# EXERCISE BRIEF
Restate the entries below word for word, omitting nothing.
[Opening INFORMATION SHOWN section]
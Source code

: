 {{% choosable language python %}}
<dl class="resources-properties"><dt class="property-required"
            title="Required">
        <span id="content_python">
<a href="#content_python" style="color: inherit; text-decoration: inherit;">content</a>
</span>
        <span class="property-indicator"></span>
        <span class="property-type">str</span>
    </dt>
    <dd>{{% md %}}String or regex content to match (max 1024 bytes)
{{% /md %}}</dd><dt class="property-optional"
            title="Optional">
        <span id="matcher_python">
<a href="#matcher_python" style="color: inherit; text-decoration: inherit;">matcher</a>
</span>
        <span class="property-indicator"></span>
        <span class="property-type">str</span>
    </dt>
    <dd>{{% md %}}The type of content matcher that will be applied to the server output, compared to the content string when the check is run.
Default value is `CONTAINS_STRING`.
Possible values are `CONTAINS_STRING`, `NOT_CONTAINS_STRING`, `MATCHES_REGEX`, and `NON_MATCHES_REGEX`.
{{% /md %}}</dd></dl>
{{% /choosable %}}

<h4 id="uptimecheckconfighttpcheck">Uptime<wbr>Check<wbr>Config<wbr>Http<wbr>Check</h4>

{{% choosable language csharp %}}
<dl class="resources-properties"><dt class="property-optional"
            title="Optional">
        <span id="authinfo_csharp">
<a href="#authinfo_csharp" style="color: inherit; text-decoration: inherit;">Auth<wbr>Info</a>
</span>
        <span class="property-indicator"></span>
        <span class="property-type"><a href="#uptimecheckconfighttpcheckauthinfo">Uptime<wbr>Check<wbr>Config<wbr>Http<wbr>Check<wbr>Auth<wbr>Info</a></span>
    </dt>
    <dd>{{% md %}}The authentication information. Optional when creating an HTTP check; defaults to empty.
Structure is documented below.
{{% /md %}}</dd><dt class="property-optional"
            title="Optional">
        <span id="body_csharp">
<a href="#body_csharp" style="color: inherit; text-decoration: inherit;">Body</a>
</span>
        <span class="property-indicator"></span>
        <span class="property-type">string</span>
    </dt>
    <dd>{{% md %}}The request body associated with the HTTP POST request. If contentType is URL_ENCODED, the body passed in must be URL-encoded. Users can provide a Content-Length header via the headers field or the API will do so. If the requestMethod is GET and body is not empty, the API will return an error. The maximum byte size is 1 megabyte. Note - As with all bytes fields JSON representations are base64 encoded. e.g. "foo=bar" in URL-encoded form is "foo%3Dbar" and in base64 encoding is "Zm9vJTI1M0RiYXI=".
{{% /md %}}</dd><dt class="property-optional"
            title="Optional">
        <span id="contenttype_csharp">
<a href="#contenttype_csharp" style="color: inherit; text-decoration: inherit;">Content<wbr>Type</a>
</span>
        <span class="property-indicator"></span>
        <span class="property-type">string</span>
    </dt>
[Closing INFORMATION SHOWN section]
# OUTPUT OF THE TASK
Source code

: {{% choosable language python %}}
<dl class="resources-properties"><dt class="property-required"
            title="Required">
        <span id="content_python">
<a href="#content_python" style="color: inherit; text-decoration: inherit;">content</a>
</span>
        <span class="property-indicator"></span>
        <span class="property-type">str</span>
    </dt>
    <dd>{{% md %}}String or regex content to match (max 1024 bytes)
{{% /md %}}</dd><dt class="property-optional"
            title="Optional">
        <span id="matcher_python">
<a href="#matcher_python" style="color: inherit; text-decoration: inherit;">matcher</a>
</span>
        <span class="property-indicator"></span>
        <span class="property-type">str</span>
    </dt>
    <dd>{{% md %}}The type of content matcher that will be applied to the server output, compared to the content string when the check is run.
Default value is `CONTAINS_STRING`.
Possible values are `CONTAINS_STRING`, `NOT_CONTAINS_STRING`, `MATCHES_REGEX`, and `NON_MATCHES_REGEX`.
{{% /md %}}</dd></dl>
{{% /choosable %}}

<h4 id="uptimecheckconfighttpcheck">Uptime<wbr>Check<wbr>Config<wbr>Http<wbr>Check</h4>

{{% choosable language csharp %}}
<dl class="resources-properties"><dt class="property-optional"
            title="Optional">
        <span id="authinfo_csharp">
<a href="#authinfo_csharp" style="color: inherit; text-decoration: inherit;">Auth<wbr>Info</a>
</span>
        <span class="property-indicator"></span>
        <span class="property-type"><a href="#uptimecheckconfighttpcheckauthinfo">Uptime<wbr>Check<wbr>Config<wbr>Http<wbr>Check<wbr>Auth<wbr>Info</a></span>
    </dt>
    <dd>{{% md %}}The authentication information. Optional when creating an HTTP check; defaults to empty.
Structure is documented below.
{{% /md %}}</dd><dt class="property-optional"
            title="Optional">
        <span id="body_csharp">
<a href="#body_csharp" style="color: inherit; text-decoration: inherit;">Body</a>
</span>
        <span class="property-indicator"></span>
        <span class="property-type">string</span>
    </dt>
    <dd>{{% md %}}The request body associated with the HTTP POST request. If contentType is URL_ENCODED, the body passed in must be URL-encoded. Users can provide a Content-Length header via the headers field or the API will do so. If the requestMethod is GET and body is not empty, the API will return an error. The maximum byte size is 1 megabyte. Note - As with all bytes fields JSON representations are base64 encoded. e.g. "foo=bar" in URL-encoded form is "foo%3Dbar" and in base64 encoding is "Zm9vJTI1M0RiYXI=".
{{% /md %}}</dd><dt class="property-optional"
            title="Optional">
        <span id="contenttype_csharp">
<a href="#contenttype_csharp" style="color: inherit; text-decoration: inherit;">Content<wbr>Type</a>
</span>
        <span class="property-indicator"></span>
        <span class="property-type">string</span>
    </dt>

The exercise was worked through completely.